→ About this task
Count how many lines of the material contain the string "whisper", then give that number and nothing more.

→ Data supplied
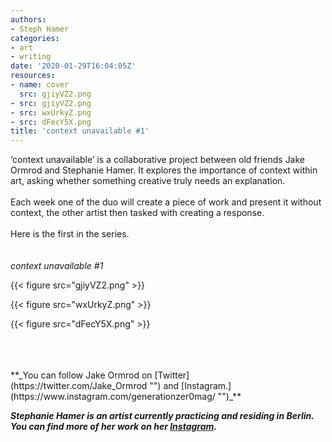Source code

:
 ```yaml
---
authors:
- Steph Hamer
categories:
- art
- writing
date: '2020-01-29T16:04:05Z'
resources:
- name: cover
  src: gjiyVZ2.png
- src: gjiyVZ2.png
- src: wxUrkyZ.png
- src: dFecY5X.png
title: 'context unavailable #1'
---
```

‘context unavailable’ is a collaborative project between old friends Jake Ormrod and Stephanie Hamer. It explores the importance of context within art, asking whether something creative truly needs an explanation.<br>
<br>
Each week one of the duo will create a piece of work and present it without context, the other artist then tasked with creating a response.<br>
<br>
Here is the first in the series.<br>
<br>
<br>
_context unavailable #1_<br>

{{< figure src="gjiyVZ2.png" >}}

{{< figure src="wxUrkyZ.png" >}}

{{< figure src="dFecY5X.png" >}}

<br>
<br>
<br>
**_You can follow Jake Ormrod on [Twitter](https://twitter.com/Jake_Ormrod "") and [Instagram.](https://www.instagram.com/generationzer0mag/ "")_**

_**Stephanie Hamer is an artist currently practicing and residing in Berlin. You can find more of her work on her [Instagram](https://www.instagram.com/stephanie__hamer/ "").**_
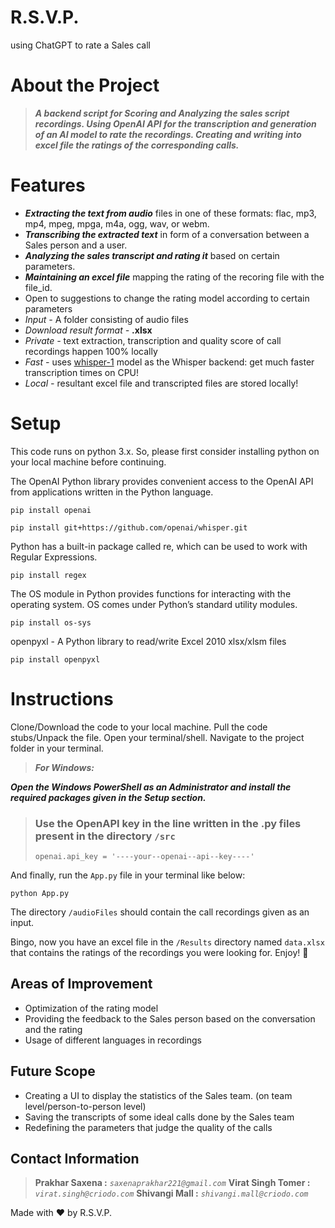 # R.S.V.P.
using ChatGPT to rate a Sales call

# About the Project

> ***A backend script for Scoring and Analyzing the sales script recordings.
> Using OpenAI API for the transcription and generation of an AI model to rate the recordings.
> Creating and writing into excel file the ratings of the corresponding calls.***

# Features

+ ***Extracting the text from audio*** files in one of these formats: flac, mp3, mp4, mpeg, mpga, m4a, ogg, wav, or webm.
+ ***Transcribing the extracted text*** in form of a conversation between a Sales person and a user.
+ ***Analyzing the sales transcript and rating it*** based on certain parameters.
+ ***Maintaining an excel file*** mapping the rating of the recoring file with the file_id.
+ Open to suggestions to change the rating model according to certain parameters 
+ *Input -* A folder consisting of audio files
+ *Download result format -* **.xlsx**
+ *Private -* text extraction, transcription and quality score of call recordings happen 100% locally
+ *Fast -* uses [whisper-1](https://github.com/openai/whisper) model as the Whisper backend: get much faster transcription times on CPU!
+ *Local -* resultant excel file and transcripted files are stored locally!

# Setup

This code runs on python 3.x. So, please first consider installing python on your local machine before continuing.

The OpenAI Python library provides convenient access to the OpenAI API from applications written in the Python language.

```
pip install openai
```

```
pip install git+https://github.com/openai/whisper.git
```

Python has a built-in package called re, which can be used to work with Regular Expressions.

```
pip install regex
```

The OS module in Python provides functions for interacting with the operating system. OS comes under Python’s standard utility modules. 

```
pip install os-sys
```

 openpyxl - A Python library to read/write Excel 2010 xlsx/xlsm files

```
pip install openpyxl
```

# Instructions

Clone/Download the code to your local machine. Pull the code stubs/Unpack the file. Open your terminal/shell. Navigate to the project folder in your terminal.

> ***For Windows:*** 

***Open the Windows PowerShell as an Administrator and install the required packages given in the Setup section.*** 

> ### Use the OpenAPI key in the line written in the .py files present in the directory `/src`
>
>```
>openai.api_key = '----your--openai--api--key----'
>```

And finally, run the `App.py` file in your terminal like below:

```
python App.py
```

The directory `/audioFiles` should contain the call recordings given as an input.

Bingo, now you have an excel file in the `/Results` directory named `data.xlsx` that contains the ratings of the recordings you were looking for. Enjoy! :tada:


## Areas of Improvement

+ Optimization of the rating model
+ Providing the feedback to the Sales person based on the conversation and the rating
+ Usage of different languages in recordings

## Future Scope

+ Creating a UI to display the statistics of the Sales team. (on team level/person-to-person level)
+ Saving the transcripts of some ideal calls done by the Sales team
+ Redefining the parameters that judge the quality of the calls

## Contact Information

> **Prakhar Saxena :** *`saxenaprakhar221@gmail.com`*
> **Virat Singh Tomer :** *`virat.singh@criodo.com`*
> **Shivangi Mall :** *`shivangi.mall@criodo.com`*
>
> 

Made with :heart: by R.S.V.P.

→ Task result
2